As for Mr. Douthat's attack on Roe v. Wade, why shouldn't the privacy rights and freedom of conscience of women be uniform throughout the United States?

Edd Doerr
Silver Spring, Md., Feb. 1, 2010

The writer is president of Americans for Religious Liberty.

To the Editor:

The language used within this debate is imperative. "Abstinence-based" education, as Ross Douthat uses it, actually refers to "abstinence only until marriage" programs, which teach, among other things, that sexual activity outside of the context of marriage is likely to have harmful psychological and physical effects.

Comprehensive sexuality education does teach abstinence, but it is informed by research and health behavior theories, which indicate that contraception, safer sex and other topics must also be addressed.

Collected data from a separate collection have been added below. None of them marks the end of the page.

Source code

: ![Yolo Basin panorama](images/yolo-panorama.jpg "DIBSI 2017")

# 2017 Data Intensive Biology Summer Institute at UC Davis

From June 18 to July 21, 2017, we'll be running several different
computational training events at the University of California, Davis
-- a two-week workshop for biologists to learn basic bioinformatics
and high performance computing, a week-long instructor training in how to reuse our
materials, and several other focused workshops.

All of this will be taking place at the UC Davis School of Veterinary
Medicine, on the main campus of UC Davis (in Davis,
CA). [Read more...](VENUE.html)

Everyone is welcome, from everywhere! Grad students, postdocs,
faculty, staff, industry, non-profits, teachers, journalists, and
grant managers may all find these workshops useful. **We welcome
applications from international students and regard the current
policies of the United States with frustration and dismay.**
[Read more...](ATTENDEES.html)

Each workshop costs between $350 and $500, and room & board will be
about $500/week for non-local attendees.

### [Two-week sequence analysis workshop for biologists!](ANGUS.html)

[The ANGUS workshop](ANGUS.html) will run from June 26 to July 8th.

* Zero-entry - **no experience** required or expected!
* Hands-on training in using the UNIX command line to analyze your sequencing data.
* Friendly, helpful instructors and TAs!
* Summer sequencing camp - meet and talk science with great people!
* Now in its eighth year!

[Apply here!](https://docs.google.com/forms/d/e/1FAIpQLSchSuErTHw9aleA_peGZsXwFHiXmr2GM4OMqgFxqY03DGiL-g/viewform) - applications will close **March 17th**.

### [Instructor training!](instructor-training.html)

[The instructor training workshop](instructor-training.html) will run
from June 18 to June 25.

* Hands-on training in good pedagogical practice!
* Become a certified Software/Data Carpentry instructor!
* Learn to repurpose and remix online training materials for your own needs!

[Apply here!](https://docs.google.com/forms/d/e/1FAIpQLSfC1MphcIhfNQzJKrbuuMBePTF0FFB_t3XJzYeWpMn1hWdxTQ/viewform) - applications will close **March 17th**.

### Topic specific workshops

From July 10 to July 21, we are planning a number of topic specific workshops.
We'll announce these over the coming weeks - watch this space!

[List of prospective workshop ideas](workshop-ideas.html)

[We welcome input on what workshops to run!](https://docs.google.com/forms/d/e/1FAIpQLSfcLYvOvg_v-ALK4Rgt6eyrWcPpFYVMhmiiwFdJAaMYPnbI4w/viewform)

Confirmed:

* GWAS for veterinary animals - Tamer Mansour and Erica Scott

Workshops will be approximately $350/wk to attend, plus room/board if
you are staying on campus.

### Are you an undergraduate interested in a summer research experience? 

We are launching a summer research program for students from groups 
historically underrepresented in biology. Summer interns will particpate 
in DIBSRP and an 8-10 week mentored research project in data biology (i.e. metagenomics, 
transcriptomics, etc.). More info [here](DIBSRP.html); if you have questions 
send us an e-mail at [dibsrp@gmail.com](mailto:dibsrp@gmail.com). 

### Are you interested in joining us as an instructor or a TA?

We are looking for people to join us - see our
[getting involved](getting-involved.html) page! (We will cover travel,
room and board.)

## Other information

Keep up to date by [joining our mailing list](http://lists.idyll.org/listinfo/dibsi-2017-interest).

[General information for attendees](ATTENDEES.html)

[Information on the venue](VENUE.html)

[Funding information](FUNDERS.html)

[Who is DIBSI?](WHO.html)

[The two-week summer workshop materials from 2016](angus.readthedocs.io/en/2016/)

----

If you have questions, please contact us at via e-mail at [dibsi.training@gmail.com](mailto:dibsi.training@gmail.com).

Mr. Douthat is mistaken that "courses that social conservatives champion produce unimpressive results — but so do the contraceptive-oriented programs." Actually, extensive research conducted by Douglas Kirby shows that comprehensive approaches help young people delay sexual intercourse and practice safer sex once they do have sex.

Comprehensive sexuality education is invaluable to young people, and must teach more than just abstinence.

Elizabeth Schroeder
New Brunswick, N.J., Feb. 1, 2010

The writer is executive director of Answer, a national sexuality education organization housed at Rutgers University.